Despite herself, she opens the letter. It is only a single sentence, formed in the blocky letters that will make it impossible to identify as his. It reads, I married her because you would not let me marry you.
Marry. When she was fourteen he’d made the promise to marry her one day. He stated this plainly, with confidence, as though it were inevitable. The thought used to terrify her, as though having sex with him meant that, eventually, she had to marry him. Refusal to marry him when she was doing all that with him would be a terrible reflection on her character. She felt bound to him, the same feeling she often had that obligated her to get into his car when he opened the door, and to say nothing as he drove her out somewhere private. The same sense of obligation that meant she let him assess her body, turning her in front of him like the mechanical ballerina in a music box, checking her hips and breasts and ass. To marry him was only a continuation of that same hold he’d had on her. One more step in a process she’d seemed helpless to end.
I will stop you from hurting others, she thinks. The declaration rings with bravado and she knows it is unlikely. It helps her, however, to believe that there is rightness to her actions, just as it had helped him all those years ago to make declarations of love or marriage. Such promises served in Craig’s mind to legitimize everything he’d done—luring her, fixing her in place, convincing her to stay. She understood this in a way she could not have as a girl. He was convinced he loved her, and this fact, if it were a fact, made whatever he did acceptable to him. He could feel like a good guy because he offered marriage, as though that made up for it all.
She looks at him now. In his version of their story, he has loved long and deeply. He has risked everything for this one dark passion. His girl, his Barbara. How can it be imaginable to him now, at this late date, that she loves him or ever had loved him? I married her because you would not let me marry you. She watches him at the defense table and he suddenly turns toward her, as though he’d known all along that she was watching him. He stares at her, smiling. The note is still in her hand. She wishes she hadn’t read it. He is so pleased, she thinks, that once again she has taken his bait.
From the right, Dreyer approaches the stand and now obstructs her sightline. “You ready?” he says. “We’re going to fix everything up again.”

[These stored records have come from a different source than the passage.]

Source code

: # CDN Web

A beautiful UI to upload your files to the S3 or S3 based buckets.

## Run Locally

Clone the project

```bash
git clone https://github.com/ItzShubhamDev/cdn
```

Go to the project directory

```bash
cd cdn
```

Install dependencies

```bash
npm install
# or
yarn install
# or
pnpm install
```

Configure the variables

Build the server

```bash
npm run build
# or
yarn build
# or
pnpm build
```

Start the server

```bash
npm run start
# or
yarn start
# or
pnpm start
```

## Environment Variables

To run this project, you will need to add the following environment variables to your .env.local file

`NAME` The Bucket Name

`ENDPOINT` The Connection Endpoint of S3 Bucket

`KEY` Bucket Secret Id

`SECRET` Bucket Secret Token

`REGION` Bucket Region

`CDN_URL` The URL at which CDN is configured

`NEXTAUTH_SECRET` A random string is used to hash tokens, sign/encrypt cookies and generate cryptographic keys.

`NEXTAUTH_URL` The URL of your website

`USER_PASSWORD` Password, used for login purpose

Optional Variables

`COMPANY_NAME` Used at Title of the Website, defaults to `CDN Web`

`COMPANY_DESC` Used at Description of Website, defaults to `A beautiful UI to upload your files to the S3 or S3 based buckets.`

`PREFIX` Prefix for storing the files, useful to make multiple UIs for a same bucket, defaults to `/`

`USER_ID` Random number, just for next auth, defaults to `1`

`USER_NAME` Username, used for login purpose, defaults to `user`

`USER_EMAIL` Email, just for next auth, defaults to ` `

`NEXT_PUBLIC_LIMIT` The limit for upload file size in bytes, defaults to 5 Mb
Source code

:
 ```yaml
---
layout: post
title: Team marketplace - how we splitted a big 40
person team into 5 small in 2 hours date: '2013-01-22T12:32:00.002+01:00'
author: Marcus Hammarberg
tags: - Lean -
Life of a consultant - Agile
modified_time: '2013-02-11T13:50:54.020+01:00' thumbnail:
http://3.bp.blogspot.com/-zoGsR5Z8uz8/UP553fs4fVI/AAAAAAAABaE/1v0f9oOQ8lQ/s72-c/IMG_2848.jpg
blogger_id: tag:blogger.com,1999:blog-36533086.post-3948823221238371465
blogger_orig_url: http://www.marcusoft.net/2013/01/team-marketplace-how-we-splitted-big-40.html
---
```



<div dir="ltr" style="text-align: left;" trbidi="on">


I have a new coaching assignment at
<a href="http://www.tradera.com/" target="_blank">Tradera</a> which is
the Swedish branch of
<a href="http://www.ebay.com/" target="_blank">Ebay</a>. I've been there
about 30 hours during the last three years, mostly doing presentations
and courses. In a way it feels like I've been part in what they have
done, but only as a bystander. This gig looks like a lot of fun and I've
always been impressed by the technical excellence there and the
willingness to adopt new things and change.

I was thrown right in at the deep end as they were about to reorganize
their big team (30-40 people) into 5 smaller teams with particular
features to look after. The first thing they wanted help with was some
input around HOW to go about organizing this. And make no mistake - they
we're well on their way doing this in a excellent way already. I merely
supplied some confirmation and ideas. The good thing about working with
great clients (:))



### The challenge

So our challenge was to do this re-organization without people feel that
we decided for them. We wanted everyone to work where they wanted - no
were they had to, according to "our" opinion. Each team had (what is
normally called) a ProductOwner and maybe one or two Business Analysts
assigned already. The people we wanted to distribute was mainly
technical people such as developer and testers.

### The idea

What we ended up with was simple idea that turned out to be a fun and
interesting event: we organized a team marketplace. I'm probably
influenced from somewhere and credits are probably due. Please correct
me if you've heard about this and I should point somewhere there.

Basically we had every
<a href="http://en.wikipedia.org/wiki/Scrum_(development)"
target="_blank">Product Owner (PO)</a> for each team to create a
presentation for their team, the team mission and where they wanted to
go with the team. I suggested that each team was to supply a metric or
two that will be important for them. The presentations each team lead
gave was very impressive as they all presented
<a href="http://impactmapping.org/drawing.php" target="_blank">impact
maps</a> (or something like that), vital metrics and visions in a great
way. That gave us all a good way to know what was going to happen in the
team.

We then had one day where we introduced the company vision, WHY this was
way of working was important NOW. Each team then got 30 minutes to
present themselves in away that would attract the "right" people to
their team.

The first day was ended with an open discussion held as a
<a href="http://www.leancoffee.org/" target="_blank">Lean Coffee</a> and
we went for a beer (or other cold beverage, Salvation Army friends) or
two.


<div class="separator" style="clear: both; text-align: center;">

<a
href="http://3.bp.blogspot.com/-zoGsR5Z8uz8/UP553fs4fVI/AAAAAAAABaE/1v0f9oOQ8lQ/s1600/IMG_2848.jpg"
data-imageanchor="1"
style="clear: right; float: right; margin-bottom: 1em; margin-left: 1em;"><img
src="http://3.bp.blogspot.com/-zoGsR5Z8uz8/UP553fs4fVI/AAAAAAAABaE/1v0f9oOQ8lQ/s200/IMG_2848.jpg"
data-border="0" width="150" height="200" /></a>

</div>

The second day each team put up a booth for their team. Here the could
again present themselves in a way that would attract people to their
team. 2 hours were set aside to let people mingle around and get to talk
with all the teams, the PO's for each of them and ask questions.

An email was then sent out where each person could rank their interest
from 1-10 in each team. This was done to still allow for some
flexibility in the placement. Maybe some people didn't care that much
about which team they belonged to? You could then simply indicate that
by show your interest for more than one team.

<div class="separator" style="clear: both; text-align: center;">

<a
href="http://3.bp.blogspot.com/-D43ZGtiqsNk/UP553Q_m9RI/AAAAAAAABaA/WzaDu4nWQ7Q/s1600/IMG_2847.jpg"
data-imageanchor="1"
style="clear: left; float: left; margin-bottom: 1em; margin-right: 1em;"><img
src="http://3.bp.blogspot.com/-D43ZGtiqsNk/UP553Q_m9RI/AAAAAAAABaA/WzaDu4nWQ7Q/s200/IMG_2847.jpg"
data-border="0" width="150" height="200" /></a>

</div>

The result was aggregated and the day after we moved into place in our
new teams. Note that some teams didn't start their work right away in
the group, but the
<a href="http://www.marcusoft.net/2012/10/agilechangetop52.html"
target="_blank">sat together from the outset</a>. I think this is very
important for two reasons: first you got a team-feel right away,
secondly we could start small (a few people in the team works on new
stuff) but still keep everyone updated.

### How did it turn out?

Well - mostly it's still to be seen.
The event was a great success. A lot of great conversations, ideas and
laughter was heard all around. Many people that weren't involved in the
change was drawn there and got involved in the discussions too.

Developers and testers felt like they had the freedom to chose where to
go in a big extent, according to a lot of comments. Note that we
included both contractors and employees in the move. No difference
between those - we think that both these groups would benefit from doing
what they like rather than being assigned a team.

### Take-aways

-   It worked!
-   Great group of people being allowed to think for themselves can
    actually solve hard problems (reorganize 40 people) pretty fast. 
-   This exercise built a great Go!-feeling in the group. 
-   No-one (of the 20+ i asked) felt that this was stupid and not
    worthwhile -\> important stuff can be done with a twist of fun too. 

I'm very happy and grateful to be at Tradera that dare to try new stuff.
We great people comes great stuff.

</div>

He means the cross-examination with Elstree that went so wrong. He means that he is going to put her back on the stand and ask her to clarify why she said nothing, why she did not ask for help, and why she had not been seen. These are the essential questions upon which everything rests.

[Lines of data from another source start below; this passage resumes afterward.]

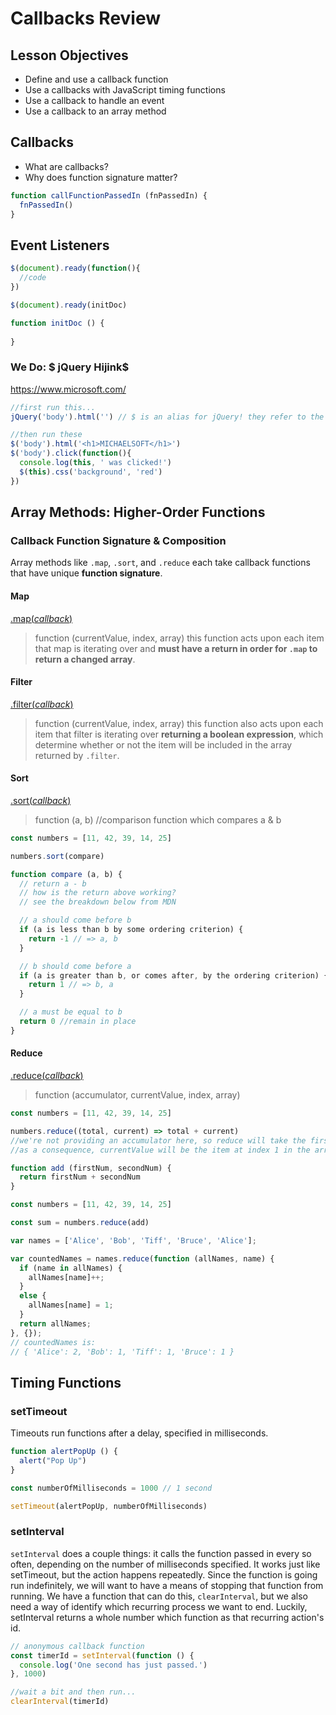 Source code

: # Callbacks Review

## Lesson Objectives

  - Define and use a callback function
  - Use a callbacks with JavaScript timing functions
  - Use a callback to handle an event
  - Use a callback to an array method

## Callbacks

  - What are callbacks?
  - Why does function signature matter?

```js
function callFunctionPassedIn (fnPassedIn) {
  fnPassedIn()
}
```

## Event Listeners

```js
$(document).ready(function(){
  //code
})
```

```js
$(document).ready(initDoc)

function initDoc () {
  
}
```

### We Do: $ jQuery Hijink$ 

https://www.microsoft.com/

```js
//first run this...
jQuery('body').html('') // $ is an alias for jQuery! they refer to the same thing

//then run these
$('body').html('<h1>MICHAELSOFT</h1>')
$('body').click(function(){
  console.log(this, ' was clicked!')
  $(this).css('background', 'red')
})
```
## Array Methods: Higher-Order Functions

### Callback Function Signature & Composition

Array methods like `.map`, `.sort`, and `.reduce` each take callback functions that have unique **function signature**.

#### Map

[.map(*callback*)](https://developer.mozilla.org/en-US/docs/Web/JavaScript/Reference/Global_Objects/Array/map)

> function (currentValue, index, array)
> this function acts upon each item that map is iterating over and **must have a return in order for `.map` to return a changed array**. 

#### Filter

[.filter(*callback*)](https://developer.mozilla.org/en-US/docs/Web/JavaScript/Reference/Global_Objects/Array/map)

> function (currentValue, index, array)
> this function also acts upon each item that filter is iterating over **returning a boolean expression**, which determine whether or not the item will be included in the array returned by `.filter`. 

#### Sort

[.sort(*callback*)](https://developer.mozilla.org/en-US/docs/Web/JavaScript/Reference/Global_Objects/Array/sort)

> function (a, b) //comparison function which compares a & b

```js
const numbers = [11, 42, 39, 14, 25]

numbers.sort(compare)

function compare (a, b) {
  // return a - b
  // how is the return above working?
  // see the breakdown below from MDN

  // a should come before b
  if (a is less than b by some ordering criterion) {
    return -1 // => a, b
  }

  // b should come before a
  if (a is greater than b, or comes after, by the ordering criterion) {
    return 1 // => b, a
  }

  // a must be equal to b
  return 0 //remain in place
}
```

#### Reduce

[.reduce(*callback*)](https://developer.mozilla.org/en-US/docs/Web/JavaScript/Reference/Global_Objects/Array/reduce)

> function (accumulator, currentValue, index, array)

```js
const numbers = [11, 42, 39, 14, 25]

numbers.reduce((total, current) => total + current)
//we're not providing an accumulator here, so reduce will take the first item from the array and use that as the starting value of the accumulator
//as a consequence, currentValue will be the item at index 1 in the array that .reduce() is being called on
```

```js
function add (firstNum, secondNum) {
  return firstNum + secondNum
}

const numbers = [11, 42, 39, 14, 25]

const sum = numbers.reduce(add)
```


```js
var names = ['Alice', 'Bob', 'Tiff', 'Bruce', 'Alice'];

var countedNames = names.reduce(function (allNames, name) { 
  if (name in allNames) {
    allNames[name]++;
  }
  else {
    allNames[name] = 1;
  }
  return allNames;
}, {});
// countedNames is:
// { 'Alice': 2, 'Bob': 1, 'Tiff': 1, 'Bruce': 1 }
```

## Timing Functions

### setTimeout

Timeouts run functions after a delay, specified in milliseconds.

```js
function alertPopUp () {
  alert("Pop Up")
}

const numberOfMilliseconds = 1000 // 1 second

setTimeout(alertPopUp, numberOfMilliseconds)
```

### setInterval

`setInterval` does a couple things: it calls the function passed in every so often, depending on the number of milliseconds specified. It works just like setTimeout, but the action happens repeatedly. Since the function is going run indefinitely, we will want to have a means of stopping that function from running. We have a function that can do this, `clearInterval`, but we also need a way of identify which recurring process we want to end. Luckily, setInterval returns a whole number which function as that recurring action's id.

```js
// anonymous callback function
const timerId = setInterval(function () {
  console.log('One second has just passed.')
}, 1000)

//wait a bit and then run...
clearInterval(timerId)
```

If she is going to show him the letter, now is the time.
“There is a letter,” she says.
Dreyer waits for the hum of conversation to begin again before pushing Bobbie for an answer. “What letter?”
Everything is in motion once more; the judge is arriving, they are being told to all rise.

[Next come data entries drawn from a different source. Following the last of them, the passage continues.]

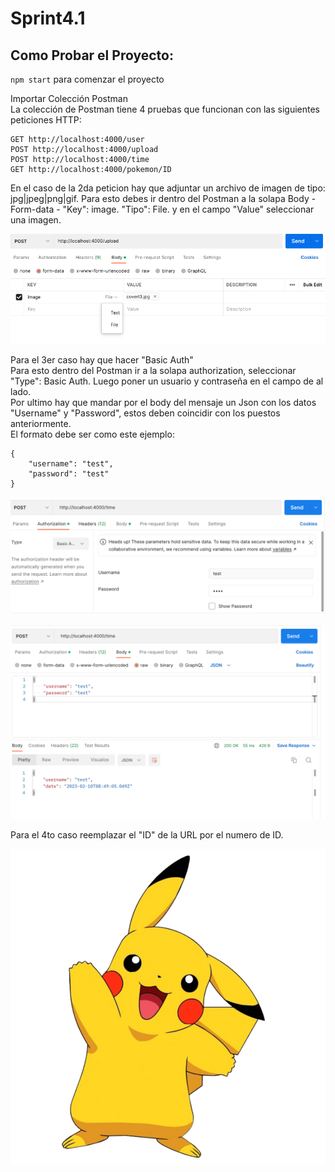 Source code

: # Sprint4.1
## Como Probar el Proyecto:

`npm start` para comenzar el proyecto<br>

Importar Colección Postman<br>
La colección de Postman tiene 4 pruebas que funcionan con las siguientes peticiones HTTP:
```
GET http://localhost:4000/user
POST http://localhost:4000/upload
POST http://localhost:4000/time
GET http://localhost:4000/pokemon/ID
```

En el caso de la 2da peticion hay que adjuntar un archivo de imagen de tipo: jpg|jpeg|png|gif. Para esto debes ir dentro del Postman a la solapa Body - Form-data - "Key": image. "Tipo": File. y en el campo "Value" seleccionar una imagen.<br>

![Upload File Example](https://github.com/lcrender/Sprint4.1/blob/chaza/img/upload.png)

Para el 3er caso hay que hacer "Basic Auth"<br>
Para esto dentro del Postman ir a la solapa authorization, seleccionar "Type": Basic Auth. Luego poner un usuario y contraseña en el campo de al lado.<br>
Por ultimo hay que mandar por el body del mensaje un Json con los datos "Username" y "Password", estos deben coincidir con los puestos anteriormente.<br>
El formato debe ser como este ejemplo:<br>
```
{
    "username": "test",
    "password": "test"
}
```
![Auth Example](https://github.com/lcrender/Sprint4.1/blob/chaza/img/auth1.png)

![Auth Example](https://github.com/lcrender/Sprint4.1/blob/chaza/img/auth2.png)

Para el 4to caso reemplazar el "ID" de la URL por el numero de ID.<br>

![saludos](https://github.com/lcrender/Sprint4.1/blob/chaza/img/pikachu.webp)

“Never mind,” she whispers.
“Tell me.”
She thinks of the letter in her bag. What is the point of showing it to anyone? Who would believe he’d written such a thing and stuck it in her bag? She’d only be accused of writing it herself. “A long time ago,” she tells him. “From Craig. But it doesn’t matter now.”
Years ago, Craig had scrawled a similar note on a piece of hospital stationery in what looked like a child’s hand. She remembers how she’d come home from school and found the letter in the mailbox. That letter had served as the one in her bag did now, to unsettle her, to make her feel as though her life would forever be haunted by him.